◆ Exercise objective ◆
Your answer must be an exact copy of the entries, containing no images.

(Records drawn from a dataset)
--- START ---

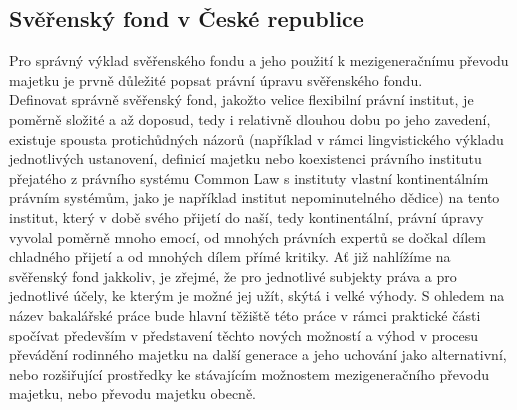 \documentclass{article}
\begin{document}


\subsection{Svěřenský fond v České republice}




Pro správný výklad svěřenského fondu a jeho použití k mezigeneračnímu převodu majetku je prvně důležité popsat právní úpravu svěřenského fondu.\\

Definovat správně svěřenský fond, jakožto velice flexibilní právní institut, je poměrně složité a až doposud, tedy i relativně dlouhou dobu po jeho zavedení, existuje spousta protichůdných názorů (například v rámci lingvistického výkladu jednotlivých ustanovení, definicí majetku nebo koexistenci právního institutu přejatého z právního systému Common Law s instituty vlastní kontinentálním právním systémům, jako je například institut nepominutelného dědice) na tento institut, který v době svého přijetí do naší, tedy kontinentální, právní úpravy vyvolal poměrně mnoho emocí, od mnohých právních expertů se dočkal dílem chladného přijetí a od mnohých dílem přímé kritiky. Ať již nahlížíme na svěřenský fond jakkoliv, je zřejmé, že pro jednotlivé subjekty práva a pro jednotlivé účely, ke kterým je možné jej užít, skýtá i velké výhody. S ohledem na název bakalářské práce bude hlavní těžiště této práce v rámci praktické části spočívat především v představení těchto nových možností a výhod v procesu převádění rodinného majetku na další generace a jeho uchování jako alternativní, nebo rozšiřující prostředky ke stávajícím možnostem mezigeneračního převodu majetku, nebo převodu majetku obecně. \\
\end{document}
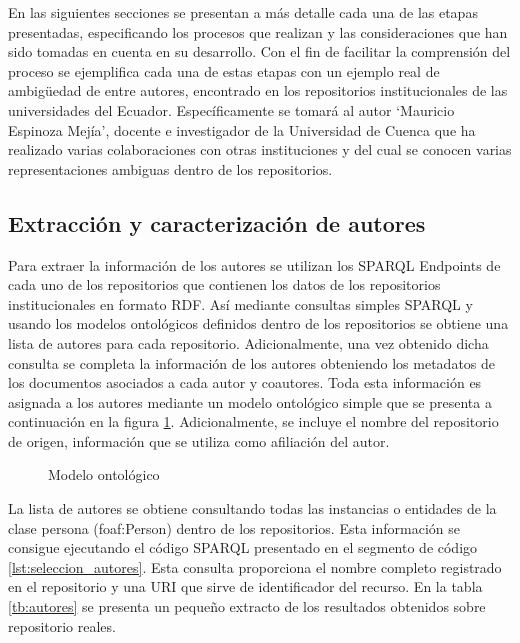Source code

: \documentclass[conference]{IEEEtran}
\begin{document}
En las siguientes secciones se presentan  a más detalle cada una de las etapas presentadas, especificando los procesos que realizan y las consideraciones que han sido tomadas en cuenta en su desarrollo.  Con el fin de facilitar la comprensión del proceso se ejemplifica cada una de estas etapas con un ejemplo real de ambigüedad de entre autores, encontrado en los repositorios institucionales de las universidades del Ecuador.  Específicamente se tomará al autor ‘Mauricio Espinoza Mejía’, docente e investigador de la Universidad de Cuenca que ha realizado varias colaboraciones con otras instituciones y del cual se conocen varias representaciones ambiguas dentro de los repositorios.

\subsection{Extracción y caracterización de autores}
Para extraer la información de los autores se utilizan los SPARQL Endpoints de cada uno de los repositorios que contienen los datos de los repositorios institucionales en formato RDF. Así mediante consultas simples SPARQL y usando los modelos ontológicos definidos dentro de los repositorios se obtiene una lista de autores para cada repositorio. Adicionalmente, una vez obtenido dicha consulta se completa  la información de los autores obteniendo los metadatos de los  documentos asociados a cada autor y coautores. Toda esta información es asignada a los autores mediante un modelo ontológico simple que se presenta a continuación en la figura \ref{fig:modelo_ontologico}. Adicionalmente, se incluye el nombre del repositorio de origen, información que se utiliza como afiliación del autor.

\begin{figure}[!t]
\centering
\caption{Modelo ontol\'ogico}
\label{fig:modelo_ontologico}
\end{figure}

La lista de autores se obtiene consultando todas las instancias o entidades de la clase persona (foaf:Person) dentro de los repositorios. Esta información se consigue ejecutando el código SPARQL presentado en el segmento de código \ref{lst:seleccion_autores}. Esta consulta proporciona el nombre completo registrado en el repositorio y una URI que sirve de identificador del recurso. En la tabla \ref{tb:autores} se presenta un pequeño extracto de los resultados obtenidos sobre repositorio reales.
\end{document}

--- END ---

◆ Written reply ◆
 \documentclass{article}
\begin{document}


\subsection{Svěřenský fond v České republice}




Pro správný výklad svěřenského fondu a jeho použití k mezigeneračnímu převodu majetku je prvně důležité popsat právní úpravu svěřenského fondu.\\

Definovat správně svěřenský fond, jakožto velice flexibilní právní institut, je poměrně složité a až doposud, tedy i relativně dlouhou dobu po jeho zavedení, existuje spousta protichůdných názorů (například v rámci lingvistického výkladu jednotlivých ustanovení, definicí majetku nebo koexistenci právního institutu přejatého z právního systému Common Law s instituty vlastní kontinentálním právním systémům, jako je například institut nepominutelného dědice) na tento institut, který v době svého přijetí do naší, tedy kontinentální, právní úpravy vyvolal poměrně mnoho emocí, od mnohých právních expertů se dočkal dílem chladného přijetí a od mnohých dílem přímé kritiky. Ať již nahlížíme na svěřenský fond jakkoliv, je zřejmé, že pro jednotlivé subjekty práva a pro jednotlivé účely, ke kterým je možné jej užít, skýtá i velké výhody. S ohledem na název bakalářské práce bude hlavní těžiště této práce v rámci praktické části spočívat především v představení těchto nových možností a výhod v procesu převádění rodinného majetku na další generace a jeho uchování jako alternativní, nebo rozšiřující prostředky ke stávajícím možnostem mezigeneračního převodu majetku, nebo převodu majetku obecně. \\
\end{document}
Source code

: \documentclass[conference]{IEEEtran}
\begin{document}
En las siguientes secciones se presentan  a más detalle cada una de las etapas presentadas, especificando los procesos que realizan y las consideraciones que han sido tomadas en cuenta en su desarrollo.  Con el fin de facilitar la comprensión del proceso se ejemplifica cada una de estas etapas con un ejemplo real de ambigüedad de entre autores, encontrado en los repositorios institucionales de las universidades del Ecuador.  Específicamente se tomará al autor ‘Mauricio Espinoza Mejía’, docente e investigador de la Universidad de Cuenca que ha realizado varias colaboraciones con otras instituciones y del cual se conocen varias representaciones ambiguas dentro de los repositorios.

\subsection{Extracción y caracterización de autores}
Para extraer la información de los autores se utilizan los SPARQL Endpoints de cada uno de los repositorios que contienen los datos de los repositorios institucionales en formato RDF. Así mediante consultas simples SPARQL y usando los modelos ontológicos definidos dentro de los repositorios se obtiene una lista de autores para cada repositorio. Adicionalmente, una vez obtenido dicha consulta se completa  la información de los autores obteniendo los metadatos de los  documentos asociados a cada autor y coautores. Toda esta información es asignada a los autores mediante un modelo ontológico simple que se presenta a continuación en la figura \ref{fig:modelo_ontologico}. Adicionalmente, se incluye el nombre del repositorio de origen, información que se utiliza como afiliación del autor.

\begin{figure}[!t]
\centering
\caption{Modelo ontol\'ogico}
\label{fig:modelo_ontologico}
\end{figure}

La lista de autores se obtiene consultando todas las instancias o entidades de la clase persona (foaf:Person) dentro de los repositorios. Esta información se consigue ejecutando el código SPARQL presentado en el segmento de código \ref{lst:seleccion_autores}. Esta consulta proporciona el nombre completo registrado en el repositorio y una URI que sirve de identificador del recurso. En la tabla \ref{tb:autores} se presenta un pequeño extracto de los resultados obtenidos sobre repositorio reales.
\end{document}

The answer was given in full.